• EXERCISE OBJECTIVE
Transcribe, exactly and in full, every record shown below, while omitting its images.

Dataset entries

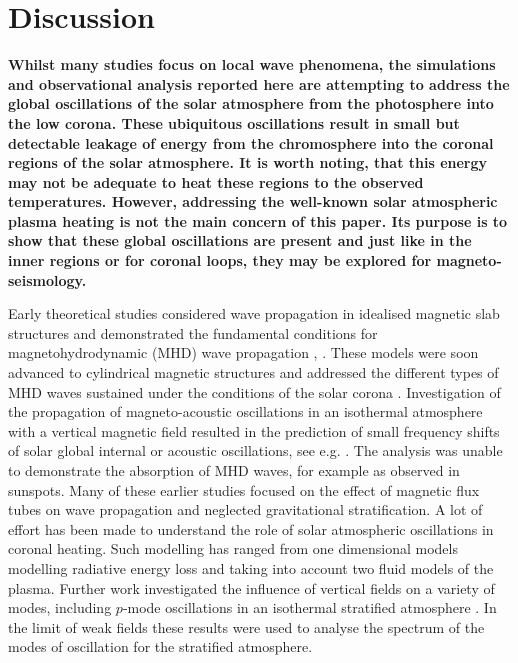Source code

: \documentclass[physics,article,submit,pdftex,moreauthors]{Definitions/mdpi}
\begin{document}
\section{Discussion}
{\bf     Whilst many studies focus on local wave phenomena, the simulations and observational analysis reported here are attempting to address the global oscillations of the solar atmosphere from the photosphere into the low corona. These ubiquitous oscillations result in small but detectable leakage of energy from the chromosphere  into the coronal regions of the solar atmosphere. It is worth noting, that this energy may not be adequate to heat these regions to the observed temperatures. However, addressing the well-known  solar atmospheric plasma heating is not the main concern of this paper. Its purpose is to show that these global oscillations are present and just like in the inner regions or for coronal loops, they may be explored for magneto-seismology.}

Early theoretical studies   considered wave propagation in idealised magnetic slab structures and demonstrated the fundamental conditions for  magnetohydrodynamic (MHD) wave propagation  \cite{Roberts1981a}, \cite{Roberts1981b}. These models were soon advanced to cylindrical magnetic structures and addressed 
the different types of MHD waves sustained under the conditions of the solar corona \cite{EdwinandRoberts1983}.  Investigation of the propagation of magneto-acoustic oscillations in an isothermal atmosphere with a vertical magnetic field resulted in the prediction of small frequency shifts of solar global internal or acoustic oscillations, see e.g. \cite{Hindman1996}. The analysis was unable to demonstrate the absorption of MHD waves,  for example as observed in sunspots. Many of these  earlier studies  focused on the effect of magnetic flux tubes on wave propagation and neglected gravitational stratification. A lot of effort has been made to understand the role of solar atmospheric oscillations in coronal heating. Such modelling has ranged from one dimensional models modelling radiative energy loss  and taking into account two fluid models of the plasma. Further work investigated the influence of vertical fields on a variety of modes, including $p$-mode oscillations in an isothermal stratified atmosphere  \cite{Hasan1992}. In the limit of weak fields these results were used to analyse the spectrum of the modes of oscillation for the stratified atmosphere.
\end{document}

• ANSWER BOX
Source code

: \documentclass[physics,article,submit,pdftex,moreauthors]{Definitions/mdpi}
\begin{document}
\section{Discussion}
{\bf     Whilst many studies focus on local wave phenomena, the simulations and observational analysis reported here are attempting to address the global oscillations of the solar atmosphere from the photosphere into the low corona. These ubiquitous oscillations result in small but detectable leakage of energy from the chromosphere  into the coronal regions of the solar atmosphere. It is worth noting, that this energy may not be adequate to heat these regions to the observed temperatures. However, addressing the well-known  solar atmospheric plasma heating is not the main concern of this paper. Its purpose is to show that these global oscillations are present and just like in the inner regions or for coronal loops, they may be explored for magneto-seismology.}

Early theoretical studies   considered wave propagation in idealised magnetic slab structures and demonstrated the fundamental conditions for  magnetohydrodynamic (MHD) wave propagation  \cite{Roberts1981a}, \cite{Roberts1981b}. These models were soon advanced to cylindrical magnetic structures and addressed 
the different types of MHD waves sustained under the conditions of the solar corona \cite{EdwinandRoberts1983}.  Investigation of the propagation of magneto-acoustic oscillations in an isothermal atmosphere with a vertical magnetic field resulted in the prediction of small frequency shifts of solar global internal or acoustic oscillations, see e.g. \cite{Hindman1996}. The analysis was unable to demonstrate the absorption of MHD waves,  for example as observed in sunspots. Many of these  earlier studies  focused on the effect of magnetic flux tubes on wave propagation and neglected gravitational stratification. A lot of effort has been made to understand the role of solar atmospheric oscillations in coronal heating. Such modelling has ranged from one dimensional models modelling radiative energy loss  and taking into account two fluid models of the plasma. Further work investigated the influence of vertical fields on a variety of modes, including $p$-mode oscillations in an isothermal stratified atmosphere  \cite{Hasan1992}. In the limit of weak fields these results were used to analyse the spectrum of the modes of oscillation for the stratified atmosphere.
\end{document}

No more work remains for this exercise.